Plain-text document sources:
• • • • •
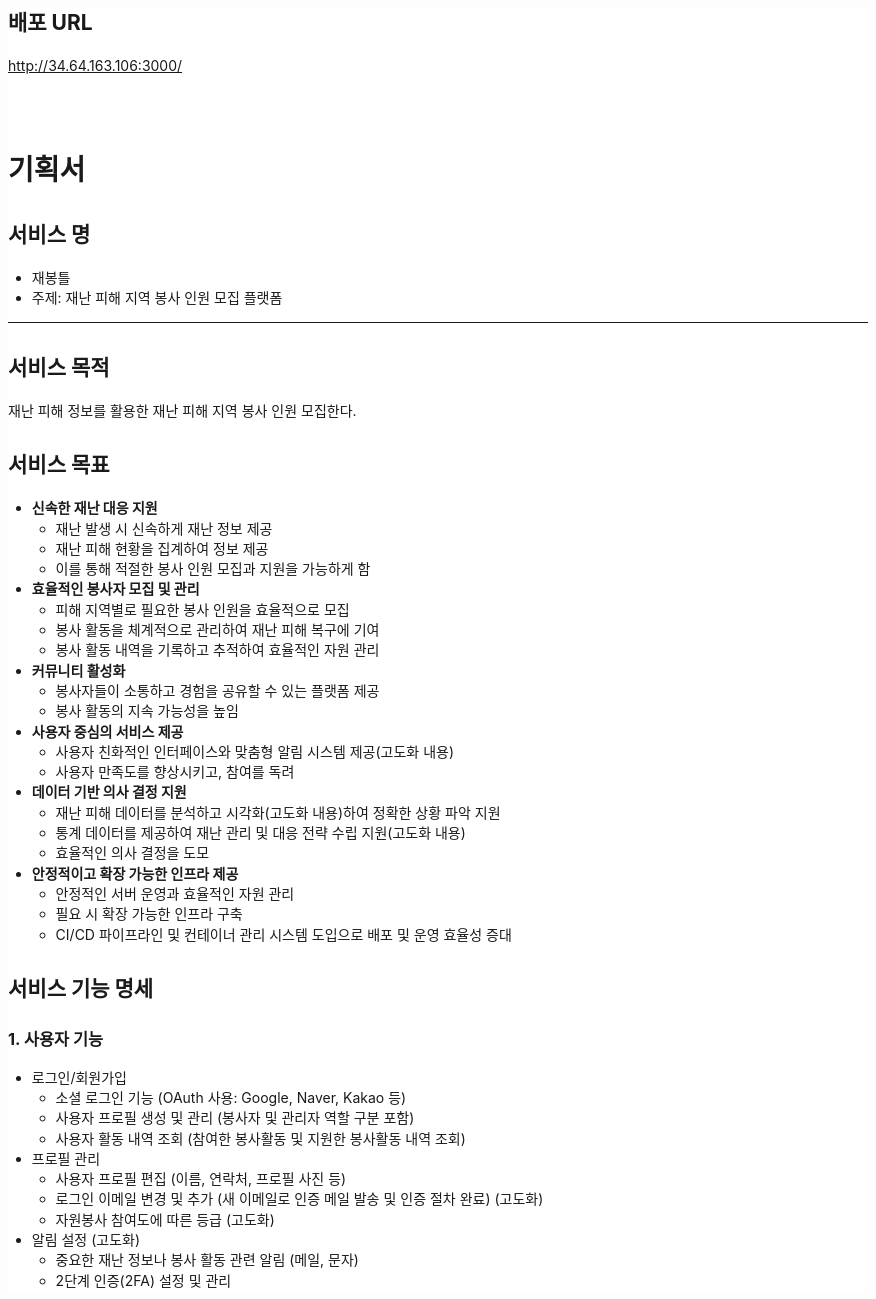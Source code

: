 ## 배포 URL
http://34.64.163.106:3000/

<br>

# 기획서

## 서비스 명

- 재봉틀
- 주제: 재난 피해 지역 봉사 인원 모집 플랫폼

---

## **서비스 목적**

재난 피해 정보를 활용한 재난 피해 지역 봉사 인원 모집한다.

## 서비스 목표

- **신속한 재난 대응 지원**
    - 재난 발생 시 신속하게 재난 정보 제공
    - 재난 피해 현황을 집계하여 정보 제공
    - 이를 통해 적절한 봉사 인원 모집과 지원을 가능하게 함
- **효율적인 봉사자 모집 및 관리**
    - 피해 지역별로 필요한 봉사 인원을 효율적으로 모집
    - 봉사 활동을 체계적으로 관리하여 재난 피해 복구에 기여
    - 봉사 활동 내역을 기록하고 추적하여 효율적인 자원 관리
- **커뮤니티 활성화**
    - 봉사자들이 소통하고 경험을 공유할 수 있는 플랫폼 제공
    - 봉사 활동의 지속 가능성을 높임
- **사용자 중심의 서비스 제공**
    - 사용자 친화적인 인터페이스와 맞춤형 알림 시스템 제공(고도화 내용)
    - 사용자 만족도를 향상시키고, 참여를 독려
- **데이터 기반 의사 결정 지원**
    - 재난 피해 데이터를 분석하고 시각화(고도화 내용)하여 정확한 상황 파악 지원
    - 통계 데이터를 제공하여 재난 관리 및 대응 전략 수립 지원(고도화 내용)
    - 효율적인 의사 결정을 도모
- **안정적이고 확장 가능한 인프라 제공**
    - 안정적인 서버 운영과 효율적인 자원 관리
    - 필요 시 확장 가능한 인프라 구축
    - CI/CD 파이프라인 및 컨테이너 관리 시스템 도입으로 배포 및 운영 효율성 증대

## 서비스 기능 명세

### 1. 사용자 기능

- 로그인/회원가입
    - 소셜 로그인 기능 (OAuth 사용: Google, Naver, Kakao 등)
    - 사용자 프로필 생성 및 관리 (봉사자 및 관리자 역할 구분 포함)
    - 사용자 활동 내역 조회 (참여한 봉사활동 및 지원한 봉사활동 내역 조회)
- 프로필 관리
    - 사용자 프로필 편집 (이름, 연락처, 프로필 사진 등)
    - 로그인 이메일 변경 및 추가 (새 이메일로 인증 메일 발송 및 인증 절차 완료) (고도화)
    - 자원봉사 참여도에 따른 등급 (고도화)
- 알림 설정 (고도화)
    - 중요한 재난 정보나 봉사 활동 관련 알림 (메일, 문자)
    - 2단계 인증(2FA) 설정 및 관리
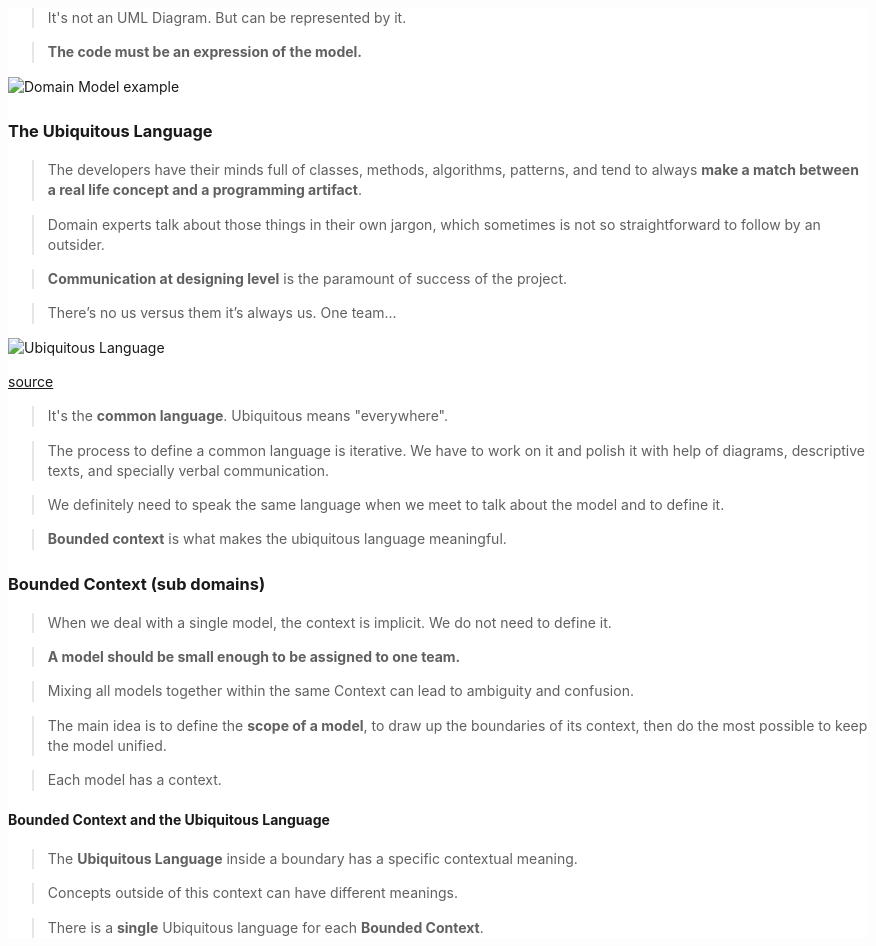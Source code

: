 > It's not an UML Diagram. But can be represented by it.

> **The code must be an expression  of the model.**



![Domain Model example](http://www.agiledata.org/images/admInitialDomainModel.gif)



### The Ubiquitous Language

> The developers have their minds full of classes, methods, algorithms, patterns, and tend to always **make a match between a real life concept and a programming artifact**.

> Domain experts talk about those things in their own jargon, which sometimes is not so straightforward to follow by an outsider.

> **Communication at designing level** is the paramount of success of the project.

> There’s no us versus them it’s always us. One team...



![Ubiquitous Language](http://image.xlgps.com/upload/3/98/398cbdae083d51ece5c36788ab05614a.gif)

[source](http://www.xlgps.com/article/161174.html)



> It's the **common language**. Ubiquitous means "everywhere".

> The process to define a common language is iterative. We have to work on it and polish it with help of diagrams, descriptive texts, and specially verbal communication.

> We definitely need to speak the same language when we meet to talk about the model and to define it.

> **Bounded context** is what makes the ubiquitous language meaningful.



### Bounded Context (sub domains)

> When we deal with a single model, the context is implicit. We do not need to define it.

> **A model should be small enough to be assigned to one team.**

> Mixing all models together within the same Context can lead to ambiguity and confusion.

> The main idea is to define the **scope of a model**, to draw up the boundaries of its context, then do the most possible to keep the model unified.

> Each model has a context.



#### Bounded Context and the Ubiquitous Language

> The **Ubiquitous Language** inside a boundary has a specific contextual meaning.

> Concepts outside of this context can have different meanings.

> There is a **single** Ubiquitous language for each **Bounded Context**.
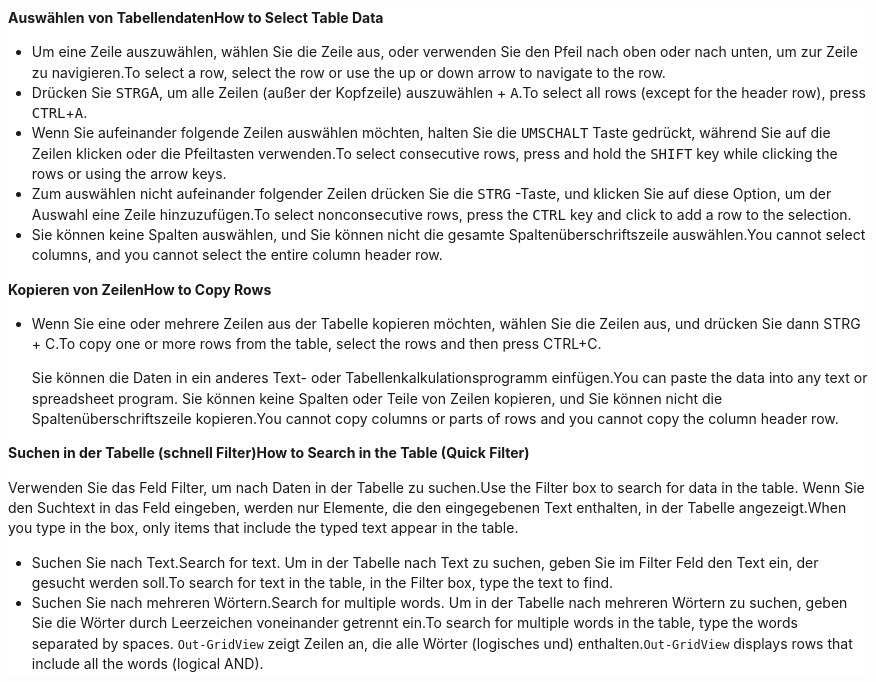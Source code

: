 <span data-ttu-id="c0fb9-243">**Auswählen von Tabellendaten**</span><span class="sxs-lookup"><span data-stu-id="c0fb9-243">**How to Select Table Data**</span></span>

- <span data-ttu-id="c0fb9-244">Um eine Zeile auszuwählen, wählen Sie die Zeile aus, oder verwenden Sie den Pfeil nach oben oder nach unten, um zur Zeile zu navigieren.</span><span class="sxs-lookup"><span data-stu-id="c0fb9-244">To select a row, select the row or use the up or down arrow to navigate to the row.</span></span>
- <span data-ttu-id="c0fb9-245">Drücken Sie <kbd>STRG</kbd>A, um alle Zeilen (außer der Kopfzeile) auszuwählen + <kbd>A</kbd>.</span><span class="sxs-lookup"><span data-stu-id="c0fb9-245">To select all rows (except for the header row), press <kbd>CTRL</kbd>+<kbd>A</kbd>.</span></span>
- <span data-ttu-id="c0fb9-246">Wenn Sie aufeinander folgende Zeilen auswählen möchten, halten Sie die <kbd>UMSCHALT</kbd> Taste gedrückt, während Sie auf die Zeilen klicken oder die Pfeiltasten verwenden.</span><span class="sxs-lookup"><span data-stu-id="c0fb9-246">To select consecutive rows, press and hold the <kbd>SHIFT</kbd> key while clicking the rows or using the arrow keys.</span></span>
- <span data-ttu-id="c0fb9-247">Zum auswählen nicht aufeinander folgender Zeilen drücken Sie die <kbd>STRG</kbd> -Taste, und klicken Sie auf diese Option, um der Auswahl eine Zeile hinzuzufügen.</span><span class="sxs-lookup"><span data-stu-id="c0fb9-247">To select nonconsecutive rows, press the <kbd>CTRL</kbd> key and click to add a row to the selection.</span></span>
- <span data-ttu-id="c0fb9-248">Sie können keine Spalten auswählen, und Sie können nicht die gesamte Spaltenüberschriftszeile auswählen.</span><span class="sxs-lookup"><span data-stu-id="c0fb9-248">You cannot select columns, and you cannot select the entire column header row.</span></span>

<span data-ttu-id="c0fb9-249">**Kopieren von Zeilen**</span><span class="sxs-lookup"><span data-stu-id="c0fb9-249">**How to Copy Rows**</span></span>

- <span data-ttu-id="c0fb9-250">Wenn Sie eine oder mehrere Zeilen aus der Tabelle kopieren möchten, wählen Sie die Zeilen aus, und drücken Sie dann STRG + C.</span><span class="sxs-lookup"><span data-stu-id="c0fb9-250">To copy one or more rows from the table, select the rows and then press CTRL+C.</span></span>

  <span data-ttu-id="c0fb9-251">Sie können die Daten in ein anderes Text- oder Tabellenkalkulationsprogramm einfügen.</span><span class="sxs-lookup"><span data-stu-id="c0fb9-251">You can paste the data into any text or spreadsheet program.</span></span> <span data-ttu-id="c0fb9-252">Sie können keine Spalten oder Teile von Zeilen kopieren, und Sie können nicht die Spaltenüberschriftszeile kopieren.</span><span class="sxs-lookup"><span data-stu-id="c0fb9-252">You cannot copy columns or parts of rows and you cannot copy the column header row.</span></span>

<span data-ttu-id="c0fb9-253">**Suchen in der Tabelle (schnell Filter)**</span><span class="sxs-lookup"><span data-stu-id="c0fb9-253">**How to Search in the Table (Quick Filter)**</span></span>

<span data-ttu-id="c0fb9-254">Verwenden Sie das Feld Filter, um nach Daten in der Tabelle zu suchen.</span><span class="sxs-lookup"><span data-stu-id="c0fb9-254">Use the Filter box to search for data in the table.</span></span> <span data-ttu-id="c0fb9-255">Wenn Sie den Suchtext in das Feld eingeben, werden nur Elemente, die den eingegebenen Text enthalten, in der Tabelle angezeigt.</span><span class="sxs-lookup"><span data-stu-id="c0fb9-255">When you type in the box, only items that include the typed text appear in the table.</span></span>

- <span data-ttu-id="c0fb9-256">Suchen Sie nach Text.</span><span class="sxs-lookup"><span data-stu-id="c0fb9-256">Search for text.</span></span> <span data-ttu-id="c0fb9-257">Um in der Tabelle nach Text zu suchen, geben Sie im Filter Feld den Text ein, der gesucht werden soll.</span><span class="sxs-lookup"><span data-stu-id="c0fb9-257">To search for text in the table, in the Filter box, type the text to find.</span></span>
- <span data-ttu-id="c0fb9-258">Suchen Sie nach mehreren Wörtern.</span><span class="sxs-lookup"><span data-stu-id="c0fb9-258">Search for multiple words.</span></span> <span data-ttu-id="c0fb9-259">Um in der Tabelle nach mehreren Wörtern zu suchen, geben Sie die Wörter durch Leerzeichen voneinander getrennt ein.</span><span class="sxs-lookup"><span data-stu-id="c0fb9-259">To search for multiple words in the table, type the words separated by spaces.</span></span> <span data-ttu-id="c0fb9-260">`Out-GridView` zeigt Zeilen an, die alle Wörter (logisches und) enthalten.</span><span class="sxs-lookup"><span data-stu-id="c0fb9-260">`Out-GridView` displays rows that include all the words (logical AND).</span></span>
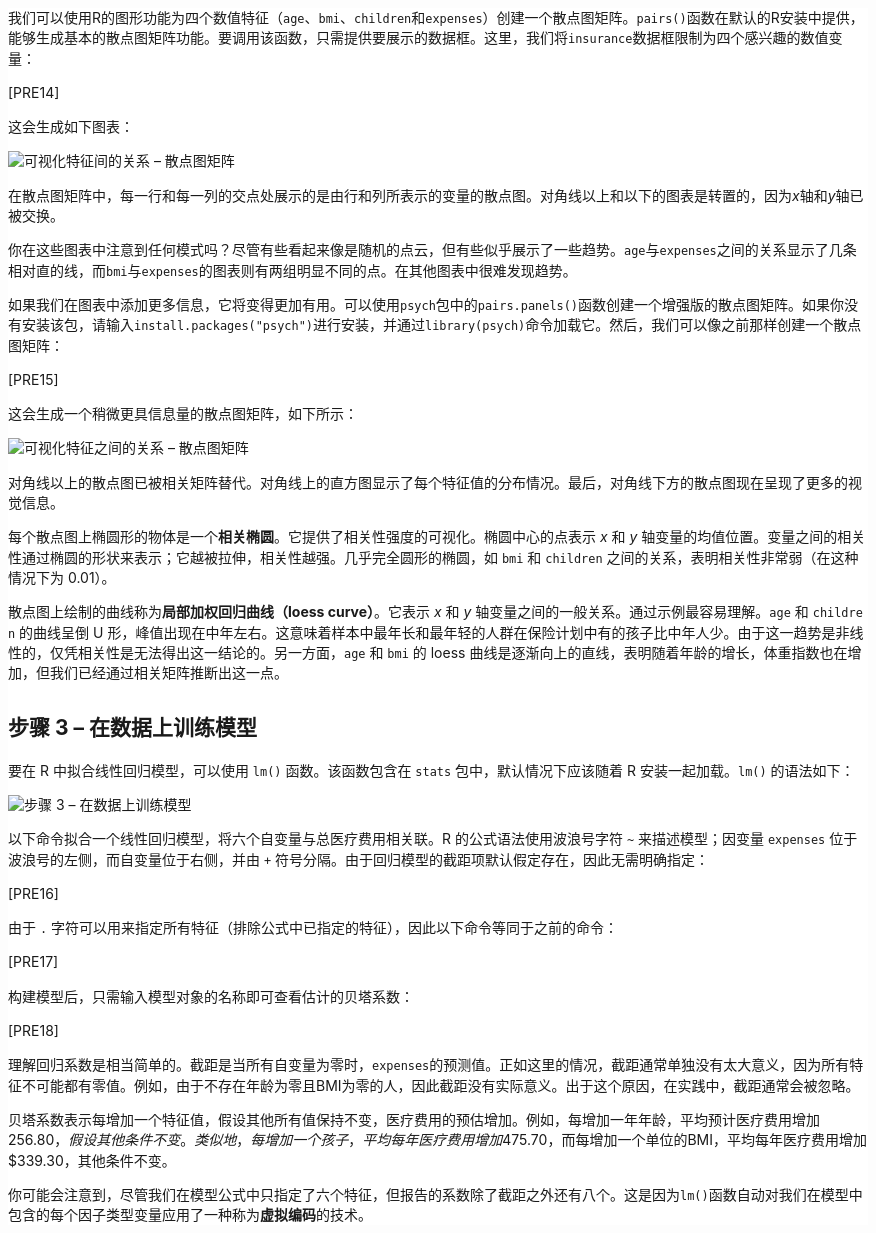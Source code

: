 我们可以使用R的图形功能为四个数值特征（`age`、`bmi`、`children`和`expenses`）创建一个散点图矩阵。`pairs()`函数在默认的R安装中提供，能够生成基本的散点图矩阵功能。要调用该函数，只需提供要展示的数据框。这里，我们将`insurance`数据框限制为四个感兴趣的数值变量：

[PRE14]

这会生成如下图表：

![可视化特征间的关系 – 散点图矩阵](img/B03905_06_20.jpg)

在散点图矩阵中，每一行和每一列的交点处展示的是由行和列所表示的变量的散点图。对角线以上和以下的图表是转置的，因为*x*轴和*y*轴已被交换。

你在这些图表中注意到任何模式吗？尽管有些看起来像是随机的点云，但有些似乎展示了一些趋势。`age`与`expenses`之间的关系显示了几条相对直的线，而`bmi`与`expenses`的图表则有两组明显不同的点。在其他图表中很难发现趋势。

如果我们在图表中添加更多信息，它将变得更加有用。可以使用`psych`包中的`pairs.panels()`函数创建一个增强版的散点图矩阵。如果你没有安装该包，请输入`install.packages("psych")`进行安装，并通过`library(psych)`命令加载它。然后，我们可以像之前那样创建一个散点图矩阵：

[PRE15]

这会生成一个稍微更具信息量的散点图矩阵，如下所示：

![可视化特征之间的关系 – 散点图矩阵](img/B03905_06_21.jpg)

对角线以上的散点图已被相关矩阵替代。对角线上的直方图显示了每个特征值的分布情况。最后，对角线下方的散点图现在呈现了更多的视觉信息。

每个散点图上椭圆形的物体是一个**相关椭圆**。它提供了相关性强度的可视化。椭圆中心的点表示 *x* 和 *y* 轴变量的均值位置。变量之间的相关性通过椭圆的形状来表示；它越被拉伸，相关性越强。几乎完全圆形的椭圆，如 `bmi` 和 `children` 之间的关系，表明相关性非常弱（在这种情况下为 0.01）。

散点图上绘制的曲线称为**局部加权回归曲线（loess curve）**。它表示 *x* 和 *y* 轴变量之间的一般关系。通过示例最容易理解。`age` 和 `children` 的曲线呈倒 U 形，峰值出现在中年左右。这意味着样本中最年长和最年轻的人群在保险计划中有的孩子比中年人少。由于这一趋势是非线性的，仅凭相关性是无法得出这一结论的。另一方面，`age` 和 `bmi` 的 loess 曲线是逐渐向上的直线，表明随着年龄的增长，体重指数也在增加，但我们已经通过相关矩阵推断出这一点。

## 步骤 3 – 在数据上训练模型

要在 R 中拟合线性回归模型，可以使用 `lm()` 函数。该函数包含在 `stats` 包中，默认情况下应该随着 R 安装一起加载。`lm()` 的语法如下：

![步骤 3 – 在数据上训练模型](img/B03905_06_22.jpg)

以下命令拟合一个线性回归模型，将六个自变量与总医疗费用相关联。R 的公式语法使用波浪号字符 `~` 来描述模型；因变量 `expenses` 位于波浪号的左侧，而自变量位于右侧，并由 `+` 符号分隔。由于回归模型的截距项默认假定存在，因此无需明确指定：

[PRE16]

由于 `.` 字符可以用来指定所有特征（排除公式中已指定的特征），因此以下命令等同于之前的命令：

[PRE17]

构建模型后，只需输入模型对象的名称即可查看估计的贝塔系数：

[PRE18]

理解回归系数是相当简单的。截距是当所有自变量为零时，`expenses`的预测值。正如这里的情况，截距通常单独没有太大意义，因为所有特征不可能都有零值。例如，由于不存在年龄为零且BMI为零的人，因此截距没有实际意义。出于这个原因，在实践中，截距通常会被忽略。

贝塔系数表示每增加一个特征值，假设其他所有值保持不变，医疗费用的预估增加。例如，每增加一年年龄，平均预计医疗费用增加$256.80，假设其他条件不变。类似地，每增加一个孩子，平均每年医疗费用增加$475.70，而每增加一个单位的BMI，平均每年医疗费用增加$339.30，其他条件不变。

你可能会注意到，尽管我们在模型公式中只指定了六个特征，但报告的系数除了截距之外还有八个。这是因为`lm()`函数自动对我们在模型中包含的每个因子类型变量应用了一种称为**虚拟编码**的技术。
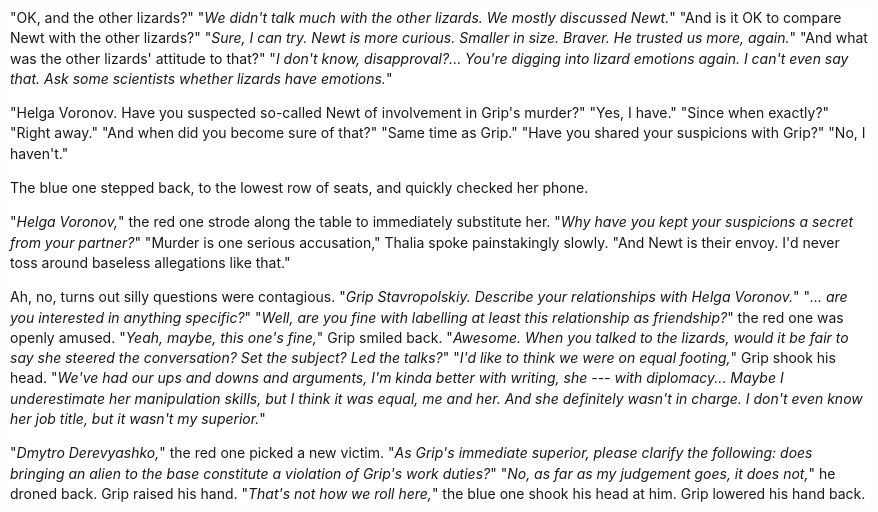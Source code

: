 "OK, and the other lizards?"
"*We didn't talk much with the other lizards. We mostly discussed Newt.*"
"And is it OK to compare Newt with the other lizards?"
"*Sure, I can try. Newt is more curious. Smaller in size.
  Braver. He trusted us more, again.*"
"And what was the other lizards' attitude to that?"
"*I don't know, disapproval?... You're digging into lizard emotions again.
  I can't even say that. Ask some scientists whether lizards have emotions.*"

"Helga Voronov.
 Have you suspected so-called Newt of involvement in Grip's murder?"
"Yes, I have."
"Since when exactly?"
"Right away."
"And when did you become sure of that?"
"Same time as Grip."
"Have you shared your suspicions with Grip?"
"No, I haven't."

The blue one stepped back, to the lowest row of seats,
and quickly checked her phone.

"*Helga Voronov,*"
 the red one strode along the table to immediately substitute her.
 "*Why have you kept your suspicions a secret from your partner?*"
"Murder is one serious accusation,"
 Thalia spoke painstakingly slowly.
 "And Newt is their envoy.
  I'd never toss around baseless allegations like that."

Ah, no, turns out silly questions were contagious.
"*Grip Stavropolskiy. Describe your relationships with Helga Voronov.*"
"*... are you interested in anything specific?*"
"*Well, are you fine with labelling at least this relationship as friendship?*"
 the red one was openly amused.
"*Yeah, maybe, this one's fine,*" Grip smiled back.
"*Awesome. When you talked to the lizards,
  would it be fair to say she steered the conversation? Set the subject?
  Led the talks?*"
"*I'd like to think we were on equal footing,*"
 Grip shook his head.
 "*We've had our ups and downs and arguments,
   I'm kinda better with writing, she --- with diplomacy...
   Maybe I underestimate her manipulation skills, but I think it was equal,
   me and her. And she definitely wasn't in charge.
   I don't even know her job title, but it wasn't my superior.*"

"*Dmytro Derevyashko,*" the red one picked a new victim.
 "*As Grip's immediate superior, please clarify the following:
   does bringing an alien to the base
   constitute a violation of Grip's work duties?*"
"*No, as far as my judgement goes, it does not,*" he droned back.
Grip raised his hand.
"*That's not how we roll here,*" the blue one shook his head at him.
Grip lowered his hand back.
• • • • •
Exercise directions: Scan the lines above for "does", then copy every one that has it.

Answer below:
   does bringing an alien to the base
"*No, as far as my judgement goes, it does not,*" he droned back.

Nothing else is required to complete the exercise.